La Vertu de Rosine/III
III
LA DERNIÈRE GOUTTE DE LAIT
Le souper fut grave et triste. Il n’y eut que les enfants qui mangèrent ; ce soir-là, on n’alla pas se promener sur le quai de la Tournelle. Le lendemain, André Dumon demanda une augmentation de salaire à son maître. Comme il n’avait pas soupé la veille, il parla avec un peu d’amertume. L’entrepreneur, qui venait de subir une faillite, répondit avec dureté : le tailleur de pierres prit ses outils et chercha un autre maître.

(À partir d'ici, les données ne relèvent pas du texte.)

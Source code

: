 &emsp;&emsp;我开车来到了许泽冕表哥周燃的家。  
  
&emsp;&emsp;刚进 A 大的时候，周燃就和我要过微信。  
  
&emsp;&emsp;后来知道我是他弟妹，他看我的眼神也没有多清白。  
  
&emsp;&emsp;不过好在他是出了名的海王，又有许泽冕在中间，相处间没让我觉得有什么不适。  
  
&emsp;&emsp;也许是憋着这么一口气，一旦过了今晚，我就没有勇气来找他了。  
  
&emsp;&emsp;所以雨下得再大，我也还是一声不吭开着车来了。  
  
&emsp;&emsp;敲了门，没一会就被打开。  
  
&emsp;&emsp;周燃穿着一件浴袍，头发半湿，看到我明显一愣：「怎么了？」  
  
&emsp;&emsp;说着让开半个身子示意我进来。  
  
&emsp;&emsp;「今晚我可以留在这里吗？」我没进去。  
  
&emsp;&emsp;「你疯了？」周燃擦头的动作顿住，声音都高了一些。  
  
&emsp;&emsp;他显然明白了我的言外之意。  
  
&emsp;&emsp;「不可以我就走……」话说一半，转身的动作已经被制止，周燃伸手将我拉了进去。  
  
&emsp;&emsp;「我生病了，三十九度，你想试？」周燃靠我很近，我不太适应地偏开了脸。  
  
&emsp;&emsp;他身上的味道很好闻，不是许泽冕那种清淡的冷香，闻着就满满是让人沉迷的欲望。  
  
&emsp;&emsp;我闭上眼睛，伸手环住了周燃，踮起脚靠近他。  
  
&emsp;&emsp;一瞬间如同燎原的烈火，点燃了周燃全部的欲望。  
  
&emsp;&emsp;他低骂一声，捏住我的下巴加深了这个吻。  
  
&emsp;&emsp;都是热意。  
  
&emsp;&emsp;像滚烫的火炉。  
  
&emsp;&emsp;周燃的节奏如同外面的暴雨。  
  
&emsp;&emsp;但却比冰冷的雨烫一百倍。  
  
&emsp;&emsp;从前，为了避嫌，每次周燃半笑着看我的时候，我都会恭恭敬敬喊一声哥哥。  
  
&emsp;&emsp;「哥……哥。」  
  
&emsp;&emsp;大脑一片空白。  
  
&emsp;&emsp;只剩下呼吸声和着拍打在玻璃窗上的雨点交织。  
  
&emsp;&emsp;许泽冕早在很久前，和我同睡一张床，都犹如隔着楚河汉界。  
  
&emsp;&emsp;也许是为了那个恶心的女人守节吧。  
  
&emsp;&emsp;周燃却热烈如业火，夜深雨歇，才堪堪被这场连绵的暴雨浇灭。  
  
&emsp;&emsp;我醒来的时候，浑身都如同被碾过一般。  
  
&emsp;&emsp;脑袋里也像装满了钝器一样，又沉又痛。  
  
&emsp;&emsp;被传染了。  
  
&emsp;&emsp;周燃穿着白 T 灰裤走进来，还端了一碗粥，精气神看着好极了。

Quand le malheur poursuit un homme, il ne lâche pas sitôt prise : André Dumon demeura trois semaines sans travail. Il fallut avoir recours au mont-de-piété. Chaque jour de ces trois fatales semaines, toutes les petites bouches roses, déjà pâlies, qui naguère s’ouvraient pour l’embrasser ou babiller avec lui, ne s’ouvraient plus, hélas ! que pour lui dire ce mot terrible, digne de l’enfer : « J’ai faim ! »
Le tableau de Prud’hon, la Famille malheureuse, un chef-d’œuvre de résignation dans le désespoir, pouvait alors se voir tous les jours chez le tailleur de pierres. Pareils aux enfants de Prud’hon, les enfants du tailleur de pierres, quelque affamés qu’ils fussent, avaient je ne sais quels yeux vifs et quelle bouche souriante même sous les larmes, qui prenait le cœur.
La pauvre mère, malgré ses veilles, ne put parvenir à dégager son linge du mont-de-piété. La Mère des Douleurs accoucha dans une étable où il faisait chaud ; la femme du tailleur de pierres accoucha le jour de Noël, mais dans un grenier, sans feu et sans langes.
Elle résista pourtant à tant de souffrances ; elle retrouva dans ses mamelles flétries une dernière goutte de lait pour nourrir le nouveau venu.